The self taught artists who traveled the back roads of early America painted likenesses of all manner of people, but rarely did they depict themselves. I know of only a few self-portraits by American folk artists, and they are all fascinating documents of the appearance and demeanor of the artists. Owing to a successful bid at the recent Leigh Keno auction on May 2, we now have in the Fenimore Art Museum collection one of the best known self portraits still in private hands; that of William Matthew Prior (1806-1873).

Of the many folk portrait painters represented in the Fenimore Art Museum collection, William Matthew Prior is one of the most accomplished and interesting. He began his artistic career in Maine in the 1820s and settled in Boston in the 1830s with an extended group of colleagues and family members. Under his leadership, this group revolutionized folk portraiture. Prior was the first folk artist to institute a price scale, offering to paint likenesses “without shade or shadow” at one-quarter the cost. This innovation made his portraits widely available to the middle class, and allowed him to compete with more accomplished academic painters in the Boston area.


Prior was also an important figure historically, as he became involved in a variety of reform movements. He was an avid abolitionist, and painted more portraits of African Americans than any other artist of his time. Prior was a follower of the religious leader William Miller, and painted several Millerite banners explaining visually the visionary’s unique reading of Biblical prophecy. His wife, it should be noted, advertised herself as a “clairvoyant” and Prior himself claimed to be able to paint portraits of sitters long dead by “spirit effect.”
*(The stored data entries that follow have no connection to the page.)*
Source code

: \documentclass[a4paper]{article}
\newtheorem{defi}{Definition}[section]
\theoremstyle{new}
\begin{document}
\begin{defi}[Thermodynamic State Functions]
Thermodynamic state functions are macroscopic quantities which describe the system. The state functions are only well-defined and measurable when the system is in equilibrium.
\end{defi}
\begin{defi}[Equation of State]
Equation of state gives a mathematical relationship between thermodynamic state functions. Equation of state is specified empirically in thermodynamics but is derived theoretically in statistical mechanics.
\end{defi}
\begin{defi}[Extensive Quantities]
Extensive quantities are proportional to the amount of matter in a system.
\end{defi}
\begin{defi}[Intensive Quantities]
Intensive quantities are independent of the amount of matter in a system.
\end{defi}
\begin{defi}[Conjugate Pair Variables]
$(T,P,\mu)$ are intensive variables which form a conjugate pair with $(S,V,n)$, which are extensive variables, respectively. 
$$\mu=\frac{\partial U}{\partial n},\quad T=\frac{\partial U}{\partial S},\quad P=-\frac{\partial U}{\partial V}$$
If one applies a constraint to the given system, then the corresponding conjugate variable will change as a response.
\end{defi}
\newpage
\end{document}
The Fenimore Art Museum’s American folk art collection includes eight works by Prior that represent his range of interests and styles. We have portraits from the high and low end of his price scale, a portrait of a prominent African American, a portrait thought to be of William Miller himself, and a pair of landscapes. The signed self-portrait represented a rare opportunity to acquire the capstone of this sub-collection.


The painting is signed twice, and dated 1825. It is fascinating to see how accomplished Prior was this early in his career (he was just 19 years old). Prior’s folkier pictures actually come later, when he was trying to appeal to a broad middle class. Our retrospective on Prior, slated for 2012, is going to explore the very blurry line between folk art and academic art in the early 19th century, and the intersection of folk art and the myriad reform and religious movements of the era.

William Matthew Prior stands at the center of this study. And now we have his likeness, painted as only his brush could.